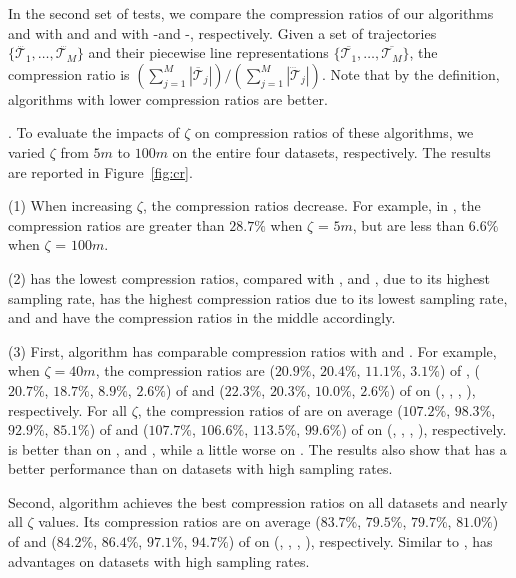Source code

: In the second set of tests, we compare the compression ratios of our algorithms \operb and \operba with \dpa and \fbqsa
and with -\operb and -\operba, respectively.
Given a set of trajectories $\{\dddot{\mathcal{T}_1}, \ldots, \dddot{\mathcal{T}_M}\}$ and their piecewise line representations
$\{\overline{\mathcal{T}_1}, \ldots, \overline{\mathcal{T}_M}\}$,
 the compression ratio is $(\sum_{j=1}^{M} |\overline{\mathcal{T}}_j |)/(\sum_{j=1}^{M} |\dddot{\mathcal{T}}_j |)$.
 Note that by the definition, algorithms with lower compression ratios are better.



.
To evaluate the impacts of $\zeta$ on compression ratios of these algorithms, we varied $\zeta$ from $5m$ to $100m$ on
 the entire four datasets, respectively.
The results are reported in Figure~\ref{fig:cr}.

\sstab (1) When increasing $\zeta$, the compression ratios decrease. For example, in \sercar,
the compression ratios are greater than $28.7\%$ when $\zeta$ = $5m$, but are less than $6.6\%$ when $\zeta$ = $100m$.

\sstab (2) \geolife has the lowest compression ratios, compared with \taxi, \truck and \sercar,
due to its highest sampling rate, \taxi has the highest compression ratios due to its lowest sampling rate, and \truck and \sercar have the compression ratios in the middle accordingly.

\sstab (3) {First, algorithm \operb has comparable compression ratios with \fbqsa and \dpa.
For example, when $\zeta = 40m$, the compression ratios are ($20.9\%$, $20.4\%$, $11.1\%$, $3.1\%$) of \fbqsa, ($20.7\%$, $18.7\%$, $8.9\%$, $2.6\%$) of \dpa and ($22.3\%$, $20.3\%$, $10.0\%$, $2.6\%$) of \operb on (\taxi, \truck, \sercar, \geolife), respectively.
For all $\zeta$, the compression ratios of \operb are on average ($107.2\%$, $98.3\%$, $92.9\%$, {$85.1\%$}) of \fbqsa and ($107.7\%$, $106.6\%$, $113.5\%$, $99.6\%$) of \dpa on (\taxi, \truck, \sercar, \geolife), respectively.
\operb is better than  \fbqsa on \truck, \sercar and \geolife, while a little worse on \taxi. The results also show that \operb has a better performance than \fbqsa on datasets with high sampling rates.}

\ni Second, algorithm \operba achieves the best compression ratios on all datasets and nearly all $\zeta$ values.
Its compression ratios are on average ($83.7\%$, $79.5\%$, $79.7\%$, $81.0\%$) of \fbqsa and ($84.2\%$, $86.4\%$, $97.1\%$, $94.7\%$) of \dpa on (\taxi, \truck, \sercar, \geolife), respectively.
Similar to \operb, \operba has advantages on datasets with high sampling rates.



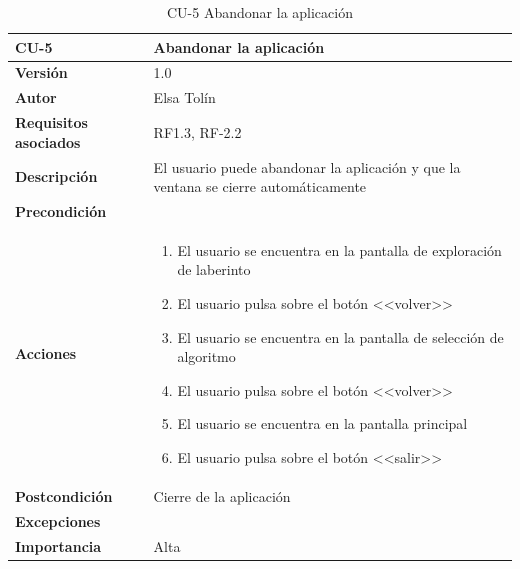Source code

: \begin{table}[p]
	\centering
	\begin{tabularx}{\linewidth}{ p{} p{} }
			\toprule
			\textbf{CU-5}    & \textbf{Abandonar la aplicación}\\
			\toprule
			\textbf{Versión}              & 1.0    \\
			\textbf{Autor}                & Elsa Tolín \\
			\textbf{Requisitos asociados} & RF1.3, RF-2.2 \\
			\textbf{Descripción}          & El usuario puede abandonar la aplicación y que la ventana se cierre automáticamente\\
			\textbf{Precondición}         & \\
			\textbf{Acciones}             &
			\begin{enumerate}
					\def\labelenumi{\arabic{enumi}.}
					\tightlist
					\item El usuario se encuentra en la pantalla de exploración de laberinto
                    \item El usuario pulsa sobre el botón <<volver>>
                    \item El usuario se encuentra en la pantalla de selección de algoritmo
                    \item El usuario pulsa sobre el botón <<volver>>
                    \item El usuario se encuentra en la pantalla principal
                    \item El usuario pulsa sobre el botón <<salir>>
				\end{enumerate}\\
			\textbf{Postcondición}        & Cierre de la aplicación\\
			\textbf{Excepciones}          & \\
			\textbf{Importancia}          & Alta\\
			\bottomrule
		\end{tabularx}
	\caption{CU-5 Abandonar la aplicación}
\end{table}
^^^^^^^^
DESCRIPTION OF THE TASK> Reproduce the entries exactly. Do not carry over any picture.

RESPONSE TO THE EXERCISE>
Source code

: In the second set of tests, we compare the compression ratios of our algorithms \operb and \operba with \dpa and \fbqsa
and with -\operb and -\operba, respectively.
Given a set of trajectories $\{\dddot{\mathcal{T}_1}, \ldots, \dddot{\mathcal{T}_M}\}$ and their piecewise line representations
$\{\overline{\mathcal{T}_1}, \ldots, \overline{\mathcal{T}_M}\}$,
 the compression ratio is $(\sum_{j=1}^{M} |\overline{\mathcal{T}}_j |)/(\sum_{j=1}^{M} |\dddot{\mathcal{T}}_j |)$.
 Note that by the definition, algorithms with lower compression ratios are better.



.
To evaluate the impacts of $\zeta$ on compression ratios of these algorithms, we varied $\zeta$ from $5m$ to $100m$ on
 the entire four datasets, respectively.
The results are reported in Figure~\ref{fig:cr}.

\sstab (1) When increasing $\zeta$, the compression ratios decrease. For example, in \sercar,
the compression ratios are greater than $28.7\%$ when $\zeta$ = $5m$, but are less than $6.6\%$ when $\zeta$ = $100m$.

\sstab (2) \geolife has the lowest compression ratios, compared with \taxi, \truck and \sercar,
due to its highest sampling rate, \taxi has the highest compression ratios due to its lowest sampling rate, and \truck and \sercar have the compression ratios in the middle accordingly.

\sstab (3) {First, algorithm \operb has comparable compression ratios with \fbqsa and \dpa.
For example, when $\zeta = 40m$, the compression ratios are ($20.9\%$, $20.4\%$, $11.1\%$, $3.1\%$) of \fbqsa, ($20.7\%$, $18.7\%$, $8.9\%$, $2.6\%$) of \dpa and ($22.3\%$, $20.3\%$, $10.0\%$, $2.6\%$) of \operb on (\taxi, \truck, \sercar, \geolife), respectively.
For all $\zeta$, the compression ratios of \operb are on average ($107.2\%$, $98.3\%$, $92.9\%$, {$85.1\%$}) of \fbqsa and ($107.7\%$, $106.6\%$, $113.5\%$, $99.6\%$) of \dpa on (\taxi, \truck, \sercar, \geolife), respectively.
\operb is better than  \fbqsa on \truck, \sercar and \geolife, while a little worse on \taxi. The results also show that \operb has a better performance than \fbqsa on datasets with high sampling rates.}

\ni Second, algorithm \operba achieves the best compression ratios on all datasets and nearly all $\zeta$ values.
Its compression ratios are on average ($83.7\%$, $79.5\%$, $79.7\%$, $81.0\%$) of \fbqsa and ($84.2\%$, $86.4\%$, $97.1\%$, $94.7\%$) of \dpa on (\taxi, \truck, \sercar, \geolife), respectively.
Similar to \operb, \operba has advantages on datasets with high sampling rates.



Source code

: \begin{table}[p]
	\centering
	\begin{tabularx}{\linewidth}{ p{} p{} }
			\toprule
			\textbf{CU-5}    & \textbf{Abandonar la aplicación}\\
			\toprule
			\textbf{Versión}              & 1.0    \\
			\textbf{Autor}                & Elsa Tolín \\
			\textbf{Requisitos asociados} & RF1.3, RF-2.2 \\
			\textbf{Descripción}          & El usuario puede abandonar la aplicación y que la ventana se cierre automáticamente\\
			\textbf{Precondición}         & \\
			\textbf{Acciones}             &
			\begin{enumerate}
					\def\labelenumi{\arabic{enumi}.}
					\tightlist
					\item El usuario se encuentra en la pantalla de exploración de laberinto
                    \item El usuario pulsa sobre el botón <<volver>>
                    \item El usuario se encuentra en la pantalla de selección de algoritmo
                    \item El usuario pulsa sobre el botón <<volver>>
                    \item El usuario se encuentra en la pantalla principal
                    \item El usuario pulsa sobre el botón <<salir>>
				\end{enumerate}\\
			\textbf{Postcondición}        & Cierre de la aplicación\\
			\textbf{Excepciones}          & \\
			\textbf{Importancia}          & Alta\\
			\bottomrule
		\end{tabularx}
	\caption{CU-5 Abandonar la aplicación}
\end{table}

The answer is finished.